▸ **PROBLEM REQUIREMENTS**: Answer with a number only, stating how many lines of the records hold the word "eoscostarica".

Collected data:
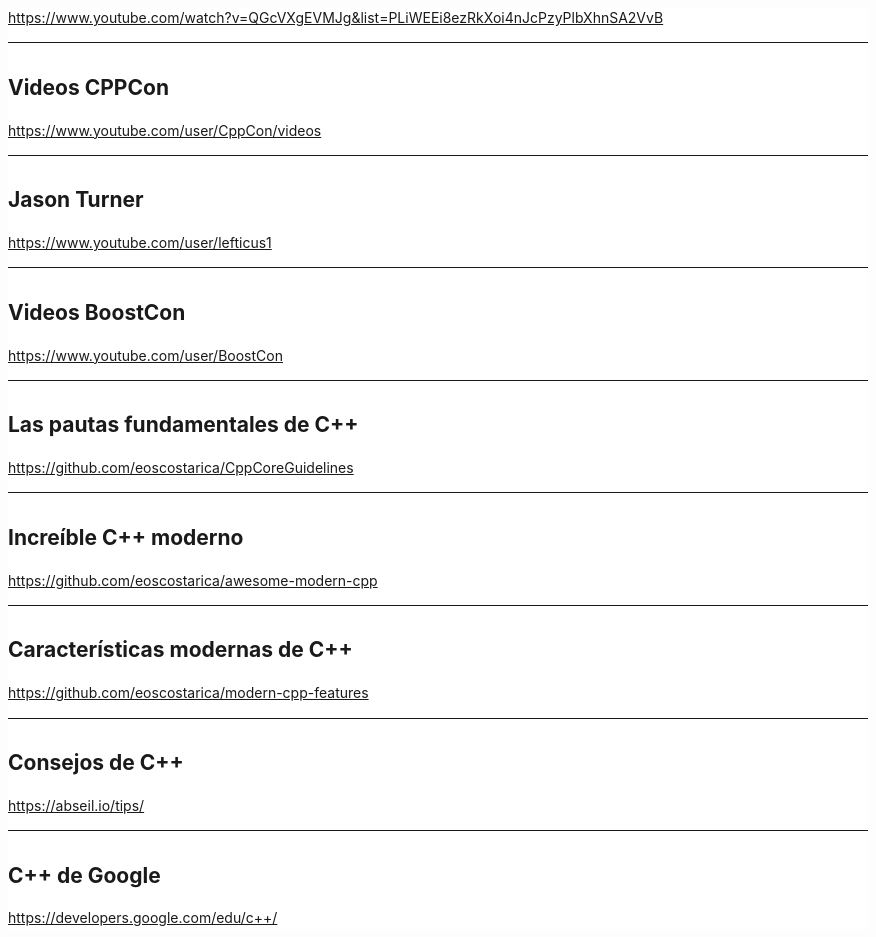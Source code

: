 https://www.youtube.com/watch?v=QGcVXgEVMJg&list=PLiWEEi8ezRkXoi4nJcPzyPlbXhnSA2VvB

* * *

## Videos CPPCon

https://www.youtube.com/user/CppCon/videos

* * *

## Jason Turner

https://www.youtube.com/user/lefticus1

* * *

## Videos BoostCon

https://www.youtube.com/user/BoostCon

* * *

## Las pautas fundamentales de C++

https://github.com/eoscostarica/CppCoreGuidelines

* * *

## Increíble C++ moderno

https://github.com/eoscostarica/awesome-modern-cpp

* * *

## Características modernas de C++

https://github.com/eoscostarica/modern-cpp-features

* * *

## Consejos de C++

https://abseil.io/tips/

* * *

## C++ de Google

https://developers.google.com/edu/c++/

▸ **COMPLETED TASK**: 3